Collected data:
----------

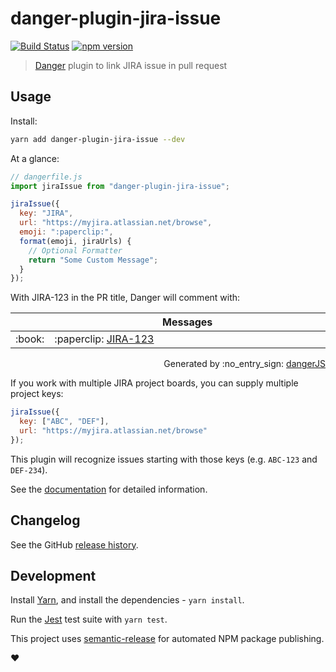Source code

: # danger-plugin-jira-issue

[![Build Status](https://travis-ci.org/macklinu/danger-plugin-jira-issue.svg?branch=master)](https://travis-ci.org/macklinu/danger-plugin-jira-issue)
[![npm version](https://badge.fury.io/js/danger-plugin-jira-issue.svg)](https://badge.fury.io/js/danger-plugin-jira-issue)

> [Danger](https://github.com/danger/danger-js) plugin to link JIRA issue in pull request

## Usage

Install:

```sh
yarn add danger-plugin-jira-issue --dev
```

At a glance:

```js
// dangerfile.js
import jiraIssue from "danger-plugin-jira-issue";

jiraIssue({
  key: "JIRA",
  url: "https://myjira.atlassian.net/browse",
  emoji: ":paperclip:",
  format(emoji, jiraUrls) {
    // Optional Formatter
    return "Some Custom Message";
  }
});
```

With JIRA-123 in the PR title, Danger will comment with:

<table>
  <thead>
    <tr>
      <th width="50"></th>
      <th width="100%" data-danger-table="true">Messages</th>
    </tr>
  </thead>
  <tbody><tr>
      <td>:book:</td>
      <td>:paperclip: <a href="https://myjira.atlassian.net/browse/JIRA-123">JIRA-123</a></td>
    </tr>
  </tbody>
</table>

<p align="right">
  Generated by :no_entry_sign: <a href="http://github.com/danger/danger-js/">dangerJS</a>
</p>

If you work with multiple JIRA project boards, you can supply multiple project keys:

```js
jiraIssue({
  key: ["ABC", "DEF"],
  url: "https://myjira.atlassian.net/browse"
});
```

This plugin will recognize issues starting with those keys (e.g. `ABC-123` and `DEF-234`).

See the [documentation](http://macklinu.github.io/danger-plugin-jira-issue) for detailed information.

## Changelog

See the GitHub [release history](https://github.com/macklinu/danger-plugin-jira-issue/releases).

## Development

Install [Yarn](https://yarnpkg.com/en/), and install the dependencies - `yarn install`.

Run the [Jest](https://facebook.github.io/jest/) test suite with `yarn test`.

This project uses [semantic-release](https://github.com/semantic-release/semantic-release) for automated NPM package publishing.

:heart:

----------

● **Task directions**
All lines from the start of the entries above through the line containing "Install [Yarn](https://yarnpkg.com/en/), and" are to be given again exactly; the pictures are not.

● **Expected answer**
Source code

: # danger-plugin-jira-issue

[![Build Status](https://travis-ci.org/macklinu/danger-plugin-jira-issue.svg?branch=master)](https://travis-ci.org/macklinu/danger-plugin-jira-issue)
[![npm version](https://badge.fury.io/js/danger-plugin-jira-issue.svg)](https://badge.fury.io/js/danger-plugin-jira-issue)

> [Danger](https://github.com/danger/danger-js) plugin to link JIRA issue in pull request

## Usage

Install:

```sh
yarn add danger-plugin-jira-issue --dev
```

At a glance:

```js
// dangerfile.js
import jiraIssue from "danger-plugin-jira-issue";

jiraIssue({
  key: "JIRA",
  url: "https://myjira.atlassian.net/browse",
  emoji: ":paperclip:",
  format(emoji, jiraUrls) {
    // Optional Formatter
    return "Some Custom Message";
  }
});
```

With JIRA-123 in the PR title, Danger will comment with:

<table>
  <thead>
    <tr>
      <th width="50"></th>
      <th width="100%" data-danger-table="true">Messages</th>
    </tr>
  </thead>
  <tbody><tr>
      <td>:book:</td>
      <td>:paperclip: <a href="https://myjira.atlassian.net/browse/JIRA-123">JIRA-123</a></td>
    </tr>
  </tbody>
</table>

<p align="right">
  Generated by :no_entry_sign: <a href="http://github.com/danger/danger-js/">dangerJS</a>
</p>

If you work with multiple JIRA project boards, you can supply multiple project keys:

```js
jiraIssue({
  key: ["ABC", "DEF"],
  url: "https://myjira.atlassian.net/browse"
});
```

This plugin will recognize issues starting with those keys (e.g. `ABC-123` and `DEF-234`).

See the [documentation](http://macklinu.github.io/danger-plugin-jira-issue) for detailed information.

## Changelog

See the GitHub [release history](https://github.com/macklinu/danger-plugin-jira-issue/releases).

## Development

Install [Yarn](https://yarnpkg.com/en/), and install the dependencies - `yarn install`.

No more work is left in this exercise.